=== SUPPLIED DATA ===

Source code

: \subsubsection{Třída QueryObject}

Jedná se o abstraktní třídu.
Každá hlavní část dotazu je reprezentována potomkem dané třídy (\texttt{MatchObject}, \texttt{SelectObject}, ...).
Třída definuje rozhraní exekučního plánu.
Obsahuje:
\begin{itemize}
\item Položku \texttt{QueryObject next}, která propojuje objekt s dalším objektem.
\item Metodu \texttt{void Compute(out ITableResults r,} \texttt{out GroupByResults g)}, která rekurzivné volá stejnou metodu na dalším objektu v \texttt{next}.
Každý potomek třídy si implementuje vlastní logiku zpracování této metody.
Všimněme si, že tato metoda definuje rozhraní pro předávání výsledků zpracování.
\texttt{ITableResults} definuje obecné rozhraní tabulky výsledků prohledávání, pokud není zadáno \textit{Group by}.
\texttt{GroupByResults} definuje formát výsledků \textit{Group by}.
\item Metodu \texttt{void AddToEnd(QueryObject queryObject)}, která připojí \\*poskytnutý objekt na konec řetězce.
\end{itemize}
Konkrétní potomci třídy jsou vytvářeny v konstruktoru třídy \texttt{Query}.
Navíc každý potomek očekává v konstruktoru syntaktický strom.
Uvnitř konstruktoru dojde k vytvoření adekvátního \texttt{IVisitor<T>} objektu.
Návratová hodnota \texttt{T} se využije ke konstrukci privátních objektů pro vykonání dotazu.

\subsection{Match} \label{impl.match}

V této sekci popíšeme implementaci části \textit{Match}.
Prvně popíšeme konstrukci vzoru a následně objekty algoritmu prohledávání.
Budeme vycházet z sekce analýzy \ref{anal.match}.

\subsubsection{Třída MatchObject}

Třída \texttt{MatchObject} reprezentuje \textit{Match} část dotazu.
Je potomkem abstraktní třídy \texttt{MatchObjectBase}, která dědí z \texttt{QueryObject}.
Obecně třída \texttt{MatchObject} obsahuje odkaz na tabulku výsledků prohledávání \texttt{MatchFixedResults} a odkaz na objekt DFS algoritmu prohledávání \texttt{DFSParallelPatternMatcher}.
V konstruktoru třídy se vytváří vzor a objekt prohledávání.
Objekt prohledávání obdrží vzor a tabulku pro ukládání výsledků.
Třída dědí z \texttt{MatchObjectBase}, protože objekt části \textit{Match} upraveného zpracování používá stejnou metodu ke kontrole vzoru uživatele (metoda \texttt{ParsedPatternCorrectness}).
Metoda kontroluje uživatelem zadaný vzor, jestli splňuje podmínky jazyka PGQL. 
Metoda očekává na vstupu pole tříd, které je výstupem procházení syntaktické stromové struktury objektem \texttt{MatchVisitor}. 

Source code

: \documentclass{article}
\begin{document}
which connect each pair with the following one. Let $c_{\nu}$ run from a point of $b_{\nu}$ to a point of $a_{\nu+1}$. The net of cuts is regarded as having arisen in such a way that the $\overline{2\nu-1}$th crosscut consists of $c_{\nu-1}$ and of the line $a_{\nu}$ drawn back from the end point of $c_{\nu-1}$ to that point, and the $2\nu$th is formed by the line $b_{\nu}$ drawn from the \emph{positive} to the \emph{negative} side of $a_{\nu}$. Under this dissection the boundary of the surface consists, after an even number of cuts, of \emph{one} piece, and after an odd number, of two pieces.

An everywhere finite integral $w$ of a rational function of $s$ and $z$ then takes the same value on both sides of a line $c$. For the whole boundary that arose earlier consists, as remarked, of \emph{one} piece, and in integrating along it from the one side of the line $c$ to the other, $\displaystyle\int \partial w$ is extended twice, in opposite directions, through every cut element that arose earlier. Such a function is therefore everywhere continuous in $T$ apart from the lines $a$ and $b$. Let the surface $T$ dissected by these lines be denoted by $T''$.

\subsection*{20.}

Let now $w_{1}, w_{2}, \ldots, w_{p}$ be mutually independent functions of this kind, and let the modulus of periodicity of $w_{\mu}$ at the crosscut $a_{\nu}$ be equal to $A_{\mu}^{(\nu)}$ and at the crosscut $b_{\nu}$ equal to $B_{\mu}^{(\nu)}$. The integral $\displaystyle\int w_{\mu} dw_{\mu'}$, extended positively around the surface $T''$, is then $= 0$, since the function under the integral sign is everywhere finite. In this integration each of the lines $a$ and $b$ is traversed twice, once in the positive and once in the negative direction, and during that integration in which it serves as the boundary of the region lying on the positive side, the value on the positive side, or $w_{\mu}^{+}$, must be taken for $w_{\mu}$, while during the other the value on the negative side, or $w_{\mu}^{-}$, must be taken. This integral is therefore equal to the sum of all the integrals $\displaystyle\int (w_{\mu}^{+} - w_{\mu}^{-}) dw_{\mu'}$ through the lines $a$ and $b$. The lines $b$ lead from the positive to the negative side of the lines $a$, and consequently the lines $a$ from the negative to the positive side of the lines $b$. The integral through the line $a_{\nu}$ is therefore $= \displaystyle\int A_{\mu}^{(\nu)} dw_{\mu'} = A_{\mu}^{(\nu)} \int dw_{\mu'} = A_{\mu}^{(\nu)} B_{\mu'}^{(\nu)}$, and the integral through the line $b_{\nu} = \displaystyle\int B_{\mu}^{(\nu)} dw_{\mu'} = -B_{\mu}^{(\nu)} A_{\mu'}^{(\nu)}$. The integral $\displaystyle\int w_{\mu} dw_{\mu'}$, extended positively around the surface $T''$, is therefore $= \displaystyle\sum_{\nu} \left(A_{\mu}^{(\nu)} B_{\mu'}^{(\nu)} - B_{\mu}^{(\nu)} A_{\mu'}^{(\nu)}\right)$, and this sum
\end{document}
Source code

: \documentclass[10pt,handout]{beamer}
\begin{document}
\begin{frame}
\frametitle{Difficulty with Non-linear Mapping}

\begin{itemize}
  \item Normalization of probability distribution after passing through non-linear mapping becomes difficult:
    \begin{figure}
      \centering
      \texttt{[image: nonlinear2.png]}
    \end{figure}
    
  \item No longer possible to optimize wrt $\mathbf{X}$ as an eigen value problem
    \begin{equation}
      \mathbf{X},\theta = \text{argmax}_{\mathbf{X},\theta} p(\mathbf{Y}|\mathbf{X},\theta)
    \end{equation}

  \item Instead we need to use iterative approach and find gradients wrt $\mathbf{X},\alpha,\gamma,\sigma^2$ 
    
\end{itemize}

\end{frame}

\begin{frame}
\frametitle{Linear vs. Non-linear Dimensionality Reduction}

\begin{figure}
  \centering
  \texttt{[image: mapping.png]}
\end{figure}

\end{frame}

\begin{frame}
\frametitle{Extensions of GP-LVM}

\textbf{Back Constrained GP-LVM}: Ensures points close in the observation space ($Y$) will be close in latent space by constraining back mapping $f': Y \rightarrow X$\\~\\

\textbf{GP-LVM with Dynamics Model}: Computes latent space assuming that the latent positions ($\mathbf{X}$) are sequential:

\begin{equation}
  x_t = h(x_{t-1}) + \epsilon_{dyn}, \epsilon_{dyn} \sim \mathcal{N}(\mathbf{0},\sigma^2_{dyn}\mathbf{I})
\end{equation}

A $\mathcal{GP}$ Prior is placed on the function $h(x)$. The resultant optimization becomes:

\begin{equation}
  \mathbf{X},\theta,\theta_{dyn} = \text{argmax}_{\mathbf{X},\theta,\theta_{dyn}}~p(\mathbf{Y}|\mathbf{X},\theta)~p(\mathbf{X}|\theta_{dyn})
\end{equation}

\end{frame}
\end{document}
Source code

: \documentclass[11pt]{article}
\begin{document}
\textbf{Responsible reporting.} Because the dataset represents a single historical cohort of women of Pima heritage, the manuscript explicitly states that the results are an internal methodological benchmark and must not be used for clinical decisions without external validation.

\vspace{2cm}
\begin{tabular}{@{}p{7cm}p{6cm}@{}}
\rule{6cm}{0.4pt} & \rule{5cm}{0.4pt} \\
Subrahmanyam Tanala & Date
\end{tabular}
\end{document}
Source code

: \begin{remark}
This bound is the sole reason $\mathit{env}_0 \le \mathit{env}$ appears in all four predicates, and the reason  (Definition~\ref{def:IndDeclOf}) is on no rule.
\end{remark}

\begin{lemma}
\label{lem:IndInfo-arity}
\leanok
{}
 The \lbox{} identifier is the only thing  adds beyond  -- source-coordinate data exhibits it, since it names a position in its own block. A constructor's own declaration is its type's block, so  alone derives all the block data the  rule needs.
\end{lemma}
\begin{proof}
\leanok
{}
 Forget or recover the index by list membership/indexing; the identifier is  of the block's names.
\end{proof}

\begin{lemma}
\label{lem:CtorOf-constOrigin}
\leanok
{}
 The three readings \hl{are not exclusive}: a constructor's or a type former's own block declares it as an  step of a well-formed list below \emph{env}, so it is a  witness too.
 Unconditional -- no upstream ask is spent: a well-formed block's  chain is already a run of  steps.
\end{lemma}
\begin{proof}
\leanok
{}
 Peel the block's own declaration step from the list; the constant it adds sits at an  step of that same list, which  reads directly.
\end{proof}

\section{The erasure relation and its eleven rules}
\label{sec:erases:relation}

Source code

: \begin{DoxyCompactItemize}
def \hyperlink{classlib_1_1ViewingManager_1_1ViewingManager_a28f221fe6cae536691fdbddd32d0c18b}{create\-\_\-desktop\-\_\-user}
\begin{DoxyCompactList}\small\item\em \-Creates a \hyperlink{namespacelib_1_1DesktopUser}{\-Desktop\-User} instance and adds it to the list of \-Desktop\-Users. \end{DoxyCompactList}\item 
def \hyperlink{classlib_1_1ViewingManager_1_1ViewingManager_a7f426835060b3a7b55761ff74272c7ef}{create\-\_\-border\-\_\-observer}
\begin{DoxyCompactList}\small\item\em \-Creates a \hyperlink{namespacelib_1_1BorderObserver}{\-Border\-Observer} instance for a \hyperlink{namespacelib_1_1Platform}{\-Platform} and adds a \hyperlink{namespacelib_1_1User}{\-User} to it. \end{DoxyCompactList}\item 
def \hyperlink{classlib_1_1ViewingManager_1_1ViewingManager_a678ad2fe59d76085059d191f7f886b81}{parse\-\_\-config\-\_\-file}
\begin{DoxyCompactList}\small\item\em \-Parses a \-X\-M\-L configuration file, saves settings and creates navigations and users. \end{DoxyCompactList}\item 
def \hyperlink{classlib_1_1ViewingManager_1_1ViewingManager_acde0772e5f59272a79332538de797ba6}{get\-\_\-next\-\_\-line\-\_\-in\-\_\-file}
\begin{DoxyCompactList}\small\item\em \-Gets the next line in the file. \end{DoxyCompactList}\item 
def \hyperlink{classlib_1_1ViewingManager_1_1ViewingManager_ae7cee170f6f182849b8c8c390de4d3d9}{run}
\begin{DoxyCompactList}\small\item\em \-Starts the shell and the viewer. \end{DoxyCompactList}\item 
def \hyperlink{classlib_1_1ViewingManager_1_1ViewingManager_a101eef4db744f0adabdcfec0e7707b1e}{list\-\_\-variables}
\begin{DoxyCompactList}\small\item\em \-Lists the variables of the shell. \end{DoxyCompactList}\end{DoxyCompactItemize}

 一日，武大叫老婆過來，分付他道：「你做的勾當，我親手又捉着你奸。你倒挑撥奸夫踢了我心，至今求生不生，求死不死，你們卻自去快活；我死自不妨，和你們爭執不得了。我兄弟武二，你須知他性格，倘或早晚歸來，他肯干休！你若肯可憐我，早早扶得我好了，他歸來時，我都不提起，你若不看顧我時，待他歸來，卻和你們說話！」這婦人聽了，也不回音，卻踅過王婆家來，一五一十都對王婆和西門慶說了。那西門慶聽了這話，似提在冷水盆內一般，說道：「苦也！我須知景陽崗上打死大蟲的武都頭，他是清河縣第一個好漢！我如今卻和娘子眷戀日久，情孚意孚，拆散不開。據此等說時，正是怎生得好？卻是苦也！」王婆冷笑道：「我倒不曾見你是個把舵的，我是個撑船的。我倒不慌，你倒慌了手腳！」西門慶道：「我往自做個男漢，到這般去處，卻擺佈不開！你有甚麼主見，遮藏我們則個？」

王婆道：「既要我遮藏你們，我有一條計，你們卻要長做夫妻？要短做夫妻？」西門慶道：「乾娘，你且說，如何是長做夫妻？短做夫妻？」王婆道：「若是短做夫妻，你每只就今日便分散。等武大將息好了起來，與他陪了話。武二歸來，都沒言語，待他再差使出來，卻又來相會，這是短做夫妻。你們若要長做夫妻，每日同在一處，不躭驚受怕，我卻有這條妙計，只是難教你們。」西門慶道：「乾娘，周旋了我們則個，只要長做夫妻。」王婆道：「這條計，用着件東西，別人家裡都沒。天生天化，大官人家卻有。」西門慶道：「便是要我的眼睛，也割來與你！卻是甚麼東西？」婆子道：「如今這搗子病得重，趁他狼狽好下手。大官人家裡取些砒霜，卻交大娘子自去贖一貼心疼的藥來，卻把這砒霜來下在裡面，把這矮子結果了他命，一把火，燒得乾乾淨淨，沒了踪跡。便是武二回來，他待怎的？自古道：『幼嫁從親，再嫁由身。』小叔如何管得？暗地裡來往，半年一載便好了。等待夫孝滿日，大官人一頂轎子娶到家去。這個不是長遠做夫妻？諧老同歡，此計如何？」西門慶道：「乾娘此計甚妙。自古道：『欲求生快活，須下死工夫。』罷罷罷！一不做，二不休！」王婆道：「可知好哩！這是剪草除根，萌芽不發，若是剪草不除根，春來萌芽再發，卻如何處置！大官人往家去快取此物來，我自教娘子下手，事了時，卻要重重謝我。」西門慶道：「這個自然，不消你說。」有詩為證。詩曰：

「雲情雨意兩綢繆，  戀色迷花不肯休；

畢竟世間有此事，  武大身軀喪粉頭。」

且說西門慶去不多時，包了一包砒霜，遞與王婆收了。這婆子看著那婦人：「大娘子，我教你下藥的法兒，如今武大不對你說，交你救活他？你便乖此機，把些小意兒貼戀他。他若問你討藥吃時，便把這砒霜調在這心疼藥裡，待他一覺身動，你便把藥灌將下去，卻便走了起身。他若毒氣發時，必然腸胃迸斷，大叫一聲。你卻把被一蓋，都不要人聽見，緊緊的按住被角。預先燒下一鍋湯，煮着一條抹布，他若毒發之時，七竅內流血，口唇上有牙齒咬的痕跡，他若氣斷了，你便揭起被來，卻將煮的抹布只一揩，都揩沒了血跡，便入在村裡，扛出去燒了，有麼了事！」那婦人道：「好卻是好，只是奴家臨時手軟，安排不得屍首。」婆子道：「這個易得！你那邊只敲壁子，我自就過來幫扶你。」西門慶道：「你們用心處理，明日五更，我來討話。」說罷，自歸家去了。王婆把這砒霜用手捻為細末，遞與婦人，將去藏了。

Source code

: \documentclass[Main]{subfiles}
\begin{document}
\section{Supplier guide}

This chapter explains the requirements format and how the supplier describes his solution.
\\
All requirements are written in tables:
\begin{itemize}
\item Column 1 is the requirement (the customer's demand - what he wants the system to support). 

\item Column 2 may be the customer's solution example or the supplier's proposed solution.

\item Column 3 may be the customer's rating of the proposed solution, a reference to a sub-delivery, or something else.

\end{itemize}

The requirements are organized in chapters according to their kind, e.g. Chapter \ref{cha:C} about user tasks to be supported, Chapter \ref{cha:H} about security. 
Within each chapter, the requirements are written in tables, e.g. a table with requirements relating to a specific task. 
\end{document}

===

Copy back the listing above exactly, but only from the line with "definuje obecné rozhraní" through the line with "Uvnitř konstruktoru dojde", both ends included.

\texttt{ITableResults} definuje obecné rozhraní tabulky výsledků prohledávání, pokud není zadáno \textit{Group by}.
\texttt{GroupByResults} definuje formát výsledků \textit{Group by}.
\item Metodu \texttt{void AddToEnd(QueryObject queryObject)}, která připojí \\*poskytnutý objekt na konec řetězce.
\end{itemize}
Konkrétní potomci třídy jsou vytvářeny v konstruktoru třídy \texttt{Query}.
Navíc každý potomek očekává v konstruktoru syntaktický strom.
Uvnitř konstruktoru dojde k vytvoření adekvátního \texttt{IVisitor<T>} objektu.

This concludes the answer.